Clustering for deeper data insights#
Clustering exploits inherent structures in data to find relationships and memberships to groups in an unsupervised way. It can be used for data mining to generate additional insights.
Clustering is a popular technique used in data analysis to group similar data points together based on their inherent patterns and structures.
It enables researchers and analysts to uncover hidden relationships within data sets and better understand complex systems. With the increasing volume of data generated by organizations and individuals, clustering has become a valuable tool for mining and exploration. Using clustering algorithms, it is possible to identify distinct subgroups within large data sets and gain deeper insights into complex phenomena, such as customer behaviour, market trends, and scientific phenomena.
In this article, we will explore the benefits of clustering for deeper data insights and discuss some of the most popular clustering algorithms used today.
How To#
from sklearn.model_selection import train_test_split
import pandas as pd
df = pd.read_csv("data/housing.csv")
df.head()
longitude | latitude | housing_median_age | total_rooms | total_bedrooms | population | households | median_income | median_house_value | ocean_proximity | |
---|---|---|---|---|---|---|---|---|---|---|
0 | -122.23 | 37.88 | 41.0 | 880.0 | 129.0 | 322.0 | 126.0 | 8.3252 | 452600.0 | NEAR BAY |
1 | -122.22 | 37.86 | 21.0 | 7099.0 | 1106.0 | 2401.0 | 1138.0 | 8.3014 | 358500.0 | NEAR BAY |
2 | -122.24 | 37.85 | 52.0 | 1467.0 | 190.0 | 496.0 | 177.0 | 7.2574 | 352100.0 | NEAR BAY |
3 | -122.25 | 37.85 | 52.0 | 1274.0 | 235.0 | 558.0 | 219.0 | 5.6431 | 341300.0 | NEAR BAY |
4 | -122.25 | 37.85 | 52.0 | 1627.0 | 280.0 | 565.0 | 259.0 | 3.8462 | 342200.0 | NEAR BAY |
from sklearn.cluster import KMeans
km_cl = KMeans(n_clusters=3)
labels = km_cl.fit_predict(df[["longitude", "latitude"]])
import matplotlib.pyplot as plt
plt.scatter(df.longitude, df.latitude, c=labels)
<matplotlib.collections.PathCollection at 0x7f76a80d5be0>
split_data = df[~df.longitude.between(-121, -118)]
plt.scatter(split_data.longitude, split_data.latitude)

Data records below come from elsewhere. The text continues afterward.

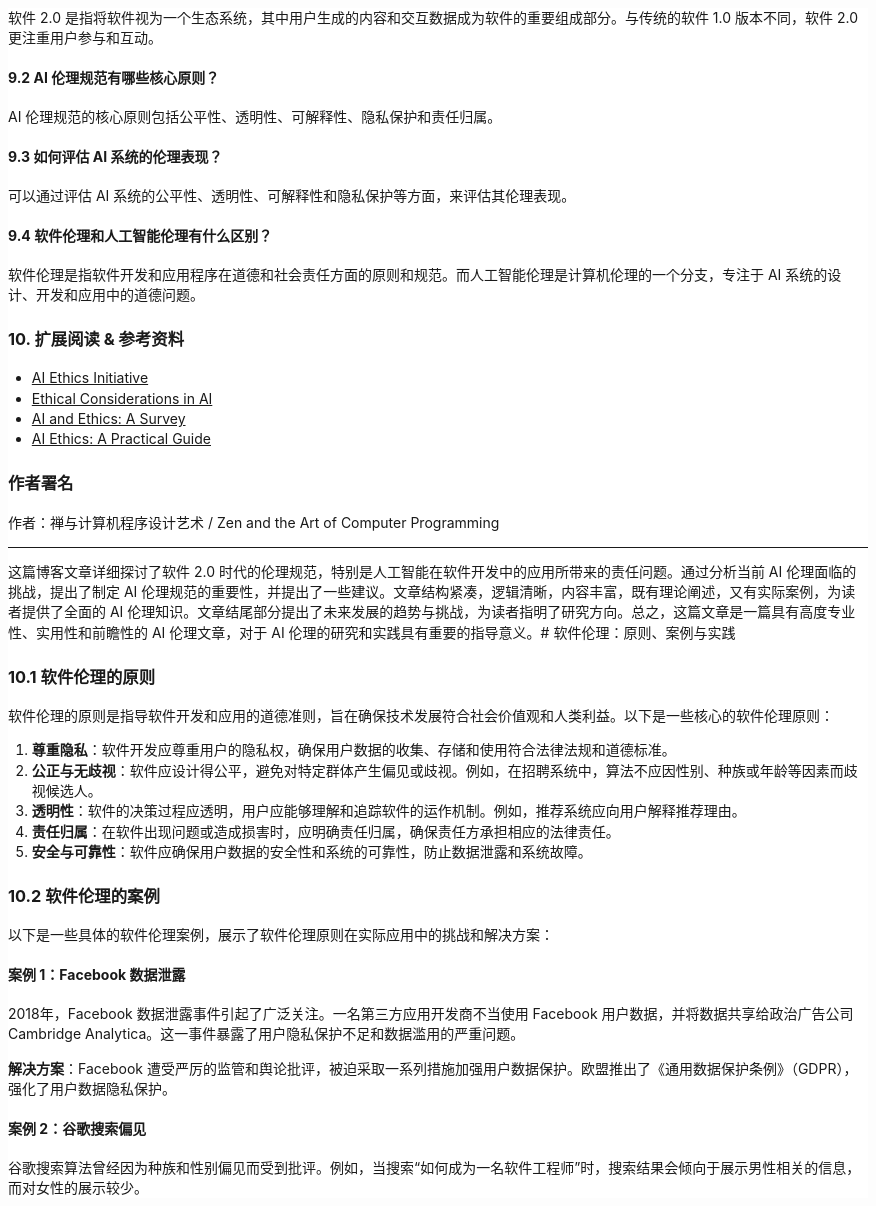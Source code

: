 软件 2.0 是指将软件视为一个生态系统，其中用户生成的内容和交互数据成为软件的重要组成部分。与传统的软件 1.0 版本不同，软件 2.0 更注重用户参与和互动。

#### 9.2 AI 伦理规范有哪些核心原则？

AI 伦理规范的核心原则包括公平性、透明性、可解释性、隐私保护和责任归属。

#### 9.3 如何评估 AI 系统的伦理表现？

可以通过评估 AI 系统的公平性、透明性、可解释性和隐私保护等方面，来评估其伦理表现。

#### 9.4 软件伦理和人工智能伦理有什么区别？

软件伦理是指软件开发和应用程序在道德和社会责任方面的原则和规范。而人工智能伦理是计算机伦理的一个分支，专注于 AI 系统的设计、开发和应用中的道德问题。

### <a id="extended_reading"></a>10. 扩展阅读 & 参考资料

- [AI Ethics Initiative](https://aiethicsinitiative.com)
- [Ethical Considerations in AI](https://www.ethicalai.org)
- [AI and Ethics: A Survey](https://www.ijcai.org/proceedings/20-1/papers/0226.pdf)
- [AI Ethics: A Practical Guide](https://www.aimatters.io/ai-ethics-practical-guide)

### 作者署名

作者：禅与计算机程序设计艺术 / Zen and the Art of Computer Programming

---

这篇博客文章详细探讨了软件 2.0 时代的伦理规范，特别是人工智能在软件开发中的应用所带来的责任问题。通过分析当前 AI 伦理面临的挑战，提出了制定 AI 伦理规范的重要性，并提出了一些建议。文章结构紧凑，逻辑清晰，内容丰富，既有理论阐述，又有实际案例，为读者提供了全面的 AI 伦理知识。文章结尾部分提出了未来发展的趋势与挑战，为读者指明了研究方向。总之，这篇文章是一篇具有高度专业性、实用性和前瞻性的 AI 伦理文章，对于 AI 伦理的研究和实践具有重要的指导意义。# 软件伦理：原则、案例与实践

### 10.1 软件伦理的原则

软件伦理的原则是指导软件开发和应用的道德准则，旨在确保技术发展符合社会价值观和人类利益。以下是一些核心的软件伦理原则：

1. **尊重隐私**：软件开发应尊重用户的隐私权，确保用户数据的收集、存储和使用符合法律法规和道德标准。
2. **公正与无歧视**：软件应设计得公平，避免对特定群体产生偏见或歧视。例如，在招聘系统中，算法不应因性别、种族或年龄等因素而歧视候选人。
3. **透明性**：软件的决策过程应透明，用户应能够理解和追踪软件的运作机制。例如，推荐系统应向用户解释推荐理由。
4. **责任归属**：在软件出现问题或造成损害时，应明确责任归属，确保责任方承担相应的法律责任。
5. **安全与可靠性**：软件应确保用户数据的安全性和系统的可靠性，防止数据泄露和系统故障。

### 10.2 软件伦理的案例

以下是一些具体的软件伦理案例，展示了软件伦理原则在实际应用中的挑战和解决方案：

#### 案例 1：Facebook 数据泄露

2018年，Facebook 数据泄露事件引起了广泛关注。一名第三方应用开发商不当使用 Facebook 用户数据，并将数据共享给政治广告公司 Cambridge Analytica。这一事件暴露了用户隐私保护不足和数据滥用的严重问题。

**解决方案**：Facebook 遭受严厉的监管和舆论批评，被迫采取一系列措施加强用户数据保护。欧盟推出了《通用数据保护条例》（GDPR），强化了用户数据隐私保护。

#### 案例 2：谷歌搜索偏见

谷歌搜索算法曾经因为种族和性别偏见而受到批评。例如，当搜索“如何成为一名软件工程师”时，搜索结果会倾向于展示男性相关的信息，而对女性的展示较少。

<matplotlib.collections.PathCollection at 0x7f76f412ab50>
km_cl = KMeans(n_clusters=5)
labels = km_cl.fit_predict(split_data[["longitude", "latitude"]])
plt.scatter(split_data.longitude, split_data.latitude, c=labels)
<matplotlib.collections.PathCollection at 0x7f769df42c10>
from sklearn.cluster import DBSCAN
db = DBSCAN()
labels = db.fit_predict(split_data[["longitude", "latitude"]])
plt.scatter(split_data.longitude, split_data.latitude, c=labels)
<matplotlib.collections.PathCollection at 0x7f769dec1b20>
from sklearn.cluster import SpectralClustering
sp = SpectralClustering(n_clusters=4)
split_data = split_data.sample(1000)
labels = sp.fit_predict(split_data[["longitude", "latitude"]])
plt.scatter(split_data.longitude, split_data.latitude, c=labels)
<matplotlib.collections.PathCollection at 0x7f769cbfc5b0>
Exercise#
Try different clustering algorithms. Venture out and explore HDBSCAN.